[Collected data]
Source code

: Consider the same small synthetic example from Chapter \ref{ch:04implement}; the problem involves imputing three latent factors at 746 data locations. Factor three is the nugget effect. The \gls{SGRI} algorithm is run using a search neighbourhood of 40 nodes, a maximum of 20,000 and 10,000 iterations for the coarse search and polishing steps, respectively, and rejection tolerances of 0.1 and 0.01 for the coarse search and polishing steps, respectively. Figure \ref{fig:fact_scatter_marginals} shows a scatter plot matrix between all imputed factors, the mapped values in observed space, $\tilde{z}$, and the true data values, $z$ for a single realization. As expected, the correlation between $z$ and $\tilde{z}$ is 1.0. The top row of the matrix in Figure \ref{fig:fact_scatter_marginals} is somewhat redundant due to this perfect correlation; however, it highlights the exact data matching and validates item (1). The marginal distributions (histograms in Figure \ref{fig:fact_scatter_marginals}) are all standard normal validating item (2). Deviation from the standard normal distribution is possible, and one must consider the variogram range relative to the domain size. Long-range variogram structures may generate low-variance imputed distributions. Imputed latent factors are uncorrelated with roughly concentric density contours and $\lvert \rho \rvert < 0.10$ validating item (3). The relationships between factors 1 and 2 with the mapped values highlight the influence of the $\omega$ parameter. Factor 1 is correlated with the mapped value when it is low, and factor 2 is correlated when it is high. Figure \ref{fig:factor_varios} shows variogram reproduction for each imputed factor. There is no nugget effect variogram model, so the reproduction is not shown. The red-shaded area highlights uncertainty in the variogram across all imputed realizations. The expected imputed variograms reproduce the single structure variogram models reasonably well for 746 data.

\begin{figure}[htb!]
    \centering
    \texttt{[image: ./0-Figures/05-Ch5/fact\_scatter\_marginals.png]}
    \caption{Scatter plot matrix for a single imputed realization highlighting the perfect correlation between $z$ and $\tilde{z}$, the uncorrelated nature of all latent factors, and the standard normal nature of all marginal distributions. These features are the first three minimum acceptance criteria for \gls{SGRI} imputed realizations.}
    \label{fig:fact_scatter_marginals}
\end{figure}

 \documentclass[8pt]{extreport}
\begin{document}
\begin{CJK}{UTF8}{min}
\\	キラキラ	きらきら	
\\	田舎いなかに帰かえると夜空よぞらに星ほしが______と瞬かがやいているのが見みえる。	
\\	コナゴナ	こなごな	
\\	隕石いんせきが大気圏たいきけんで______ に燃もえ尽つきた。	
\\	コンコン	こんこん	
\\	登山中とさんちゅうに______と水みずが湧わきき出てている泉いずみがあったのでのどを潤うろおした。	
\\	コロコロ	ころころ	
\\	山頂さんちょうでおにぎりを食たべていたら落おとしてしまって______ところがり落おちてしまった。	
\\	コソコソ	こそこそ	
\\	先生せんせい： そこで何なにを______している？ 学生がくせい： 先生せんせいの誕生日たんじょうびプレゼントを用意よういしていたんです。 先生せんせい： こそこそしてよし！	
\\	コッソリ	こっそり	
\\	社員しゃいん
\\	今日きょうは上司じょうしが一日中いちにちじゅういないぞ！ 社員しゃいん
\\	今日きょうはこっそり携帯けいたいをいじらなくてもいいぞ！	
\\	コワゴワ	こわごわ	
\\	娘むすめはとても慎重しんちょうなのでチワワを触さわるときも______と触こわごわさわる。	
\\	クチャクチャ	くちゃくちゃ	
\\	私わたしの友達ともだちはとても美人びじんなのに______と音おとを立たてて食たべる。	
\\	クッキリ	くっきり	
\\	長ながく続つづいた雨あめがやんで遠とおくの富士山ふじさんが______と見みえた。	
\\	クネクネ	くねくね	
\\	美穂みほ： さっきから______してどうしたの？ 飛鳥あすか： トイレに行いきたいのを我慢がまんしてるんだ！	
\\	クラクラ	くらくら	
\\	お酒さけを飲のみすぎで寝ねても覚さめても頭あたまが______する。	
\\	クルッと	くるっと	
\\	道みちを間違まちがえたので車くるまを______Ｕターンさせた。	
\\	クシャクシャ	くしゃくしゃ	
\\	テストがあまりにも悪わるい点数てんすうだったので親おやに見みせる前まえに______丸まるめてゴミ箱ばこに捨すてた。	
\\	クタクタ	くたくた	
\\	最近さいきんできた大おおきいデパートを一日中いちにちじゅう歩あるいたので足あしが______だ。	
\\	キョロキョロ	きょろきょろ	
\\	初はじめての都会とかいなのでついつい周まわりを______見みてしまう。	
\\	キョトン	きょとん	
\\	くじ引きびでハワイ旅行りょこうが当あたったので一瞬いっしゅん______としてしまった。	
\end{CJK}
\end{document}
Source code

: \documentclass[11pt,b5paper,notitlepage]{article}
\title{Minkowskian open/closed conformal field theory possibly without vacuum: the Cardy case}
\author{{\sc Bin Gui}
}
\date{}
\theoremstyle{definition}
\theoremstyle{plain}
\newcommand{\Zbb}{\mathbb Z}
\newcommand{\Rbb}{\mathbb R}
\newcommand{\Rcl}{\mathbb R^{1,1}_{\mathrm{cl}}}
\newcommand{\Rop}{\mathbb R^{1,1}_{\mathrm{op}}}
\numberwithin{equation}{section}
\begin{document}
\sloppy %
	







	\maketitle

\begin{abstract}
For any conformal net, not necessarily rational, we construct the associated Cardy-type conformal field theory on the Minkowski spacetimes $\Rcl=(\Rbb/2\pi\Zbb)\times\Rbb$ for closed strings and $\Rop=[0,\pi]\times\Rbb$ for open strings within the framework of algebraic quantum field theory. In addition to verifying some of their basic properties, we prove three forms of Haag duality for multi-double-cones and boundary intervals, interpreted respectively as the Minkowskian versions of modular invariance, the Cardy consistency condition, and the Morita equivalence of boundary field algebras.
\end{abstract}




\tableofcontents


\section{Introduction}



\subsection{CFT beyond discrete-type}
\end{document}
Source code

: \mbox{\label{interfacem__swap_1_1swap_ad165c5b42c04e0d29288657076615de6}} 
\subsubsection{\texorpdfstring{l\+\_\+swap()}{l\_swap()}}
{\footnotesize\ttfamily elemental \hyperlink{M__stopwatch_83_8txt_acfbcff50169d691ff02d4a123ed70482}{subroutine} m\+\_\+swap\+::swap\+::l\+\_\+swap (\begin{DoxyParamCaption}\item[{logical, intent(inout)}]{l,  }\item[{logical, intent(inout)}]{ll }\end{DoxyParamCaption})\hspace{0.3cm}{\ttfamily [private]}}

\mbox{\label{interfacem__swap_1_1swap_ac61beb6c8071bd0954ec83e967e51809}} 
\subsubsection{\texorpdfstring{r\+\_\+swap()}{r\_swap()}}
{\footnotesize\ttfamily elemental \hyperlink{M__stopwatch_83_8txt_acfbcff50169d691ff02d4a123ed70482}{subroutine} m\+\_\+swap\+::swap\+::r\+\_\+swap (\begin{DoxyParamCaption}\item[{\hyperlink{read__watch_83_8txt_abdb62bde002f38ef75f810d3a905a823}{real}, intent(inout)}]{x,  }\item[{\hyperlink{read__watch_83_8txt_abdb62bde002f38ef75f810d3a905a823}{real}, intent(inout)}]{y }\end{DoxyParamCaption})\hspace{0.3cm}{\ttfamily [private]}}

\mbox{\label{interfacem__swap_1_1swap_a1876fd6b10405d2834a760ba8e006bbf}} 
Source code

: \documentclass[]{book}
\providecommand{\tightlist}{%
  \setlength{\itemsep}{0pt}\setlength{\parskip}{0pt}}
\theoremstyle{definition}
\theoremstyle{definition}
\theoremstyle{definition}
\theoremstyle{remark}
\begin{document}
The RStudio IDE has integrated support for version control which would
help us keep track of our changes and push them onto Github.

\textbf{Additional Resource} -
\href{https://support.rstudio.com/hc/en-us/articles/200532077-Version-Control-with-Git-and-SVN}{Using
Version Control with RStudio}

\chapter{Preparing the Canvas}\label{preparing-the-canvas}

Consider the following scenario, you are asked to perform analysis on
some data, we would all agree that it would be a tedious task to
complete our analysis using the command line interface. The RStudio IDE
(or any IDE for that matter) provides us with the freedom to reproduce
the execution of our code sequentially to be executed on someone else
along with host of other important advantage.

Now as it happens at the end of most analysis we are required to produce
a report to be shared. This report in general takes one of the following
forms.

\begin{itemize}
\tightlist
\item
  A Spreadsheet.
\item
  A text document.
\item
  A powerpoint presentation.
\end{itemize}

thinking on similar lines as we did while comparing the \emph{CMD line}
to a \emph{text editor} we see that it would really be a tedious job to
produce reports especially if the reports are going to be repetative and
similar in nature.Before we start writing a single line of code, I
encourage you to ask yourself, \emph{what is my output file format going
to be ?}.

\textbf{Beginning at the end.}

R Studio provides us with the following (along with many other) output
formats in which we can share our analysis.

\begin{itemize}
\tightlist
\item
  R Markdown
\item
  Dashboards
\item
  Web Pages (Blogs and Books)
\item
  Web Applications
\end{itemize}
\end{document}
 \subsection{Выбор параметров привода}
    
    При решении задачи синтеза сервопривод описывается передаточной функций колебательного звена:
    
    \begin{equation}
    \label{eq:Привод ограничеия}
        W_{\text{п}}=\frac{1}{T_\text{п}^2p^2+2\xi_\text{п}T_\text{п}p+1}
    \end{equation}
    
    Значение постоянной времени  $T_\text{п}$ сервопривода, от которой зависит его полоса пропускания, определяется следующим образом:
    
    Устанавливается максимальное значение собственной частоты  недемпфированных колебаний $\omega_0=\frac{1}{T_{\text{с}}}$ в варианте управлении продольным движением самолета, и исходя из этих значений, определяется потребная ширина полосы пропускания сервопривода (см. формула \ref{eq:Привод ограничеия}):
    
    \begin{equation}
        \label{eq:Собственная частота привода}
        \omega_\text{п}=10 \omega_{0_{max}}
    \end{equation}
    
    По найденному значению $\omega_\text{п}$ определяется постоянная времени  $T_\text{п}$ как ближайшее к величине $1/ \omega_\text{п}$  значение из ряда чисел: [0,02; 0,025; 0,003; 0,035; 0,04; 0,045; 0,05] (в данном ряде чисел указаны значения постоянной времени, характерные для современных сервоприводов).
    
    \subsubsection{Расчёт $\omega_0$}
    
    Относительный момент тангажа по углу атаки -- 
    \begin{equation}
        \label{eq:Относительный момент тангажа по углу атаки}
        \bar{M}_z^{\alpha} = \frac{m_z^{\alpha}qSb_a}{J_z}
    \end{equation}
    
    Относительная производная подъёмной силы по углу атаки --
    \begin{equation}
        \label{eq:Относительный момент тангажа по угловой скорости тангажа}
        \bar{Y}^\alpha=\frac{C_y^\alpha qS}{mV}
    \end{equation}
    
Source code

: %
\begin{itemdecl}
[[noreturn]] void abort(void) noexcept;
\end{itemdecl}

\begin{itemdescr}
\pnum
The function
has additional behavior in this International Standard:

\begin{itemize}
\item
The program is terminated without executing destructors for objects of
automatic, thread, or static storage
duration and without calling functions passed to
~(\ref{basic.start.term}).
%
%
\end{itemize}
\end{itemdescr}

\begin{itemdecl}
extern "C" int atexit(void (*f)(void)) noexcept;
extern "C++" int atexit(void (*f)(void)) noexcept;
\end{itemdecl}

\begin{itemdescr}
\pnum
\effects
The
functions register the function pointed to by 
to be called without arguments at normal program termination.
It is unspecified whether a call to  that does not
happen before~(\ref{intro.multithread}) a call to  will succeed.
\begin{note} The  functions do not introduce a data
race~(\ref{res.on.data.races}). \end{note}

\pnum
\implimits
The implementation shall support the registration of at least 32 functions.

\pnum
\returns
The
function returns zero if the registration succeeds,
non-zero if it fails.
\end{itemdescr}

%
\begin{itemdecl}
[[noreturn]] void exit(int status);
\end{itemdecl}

| To do |
Work out how many lines in the records contain the word "documentclass", and give that number by itself.

| Answer space |
3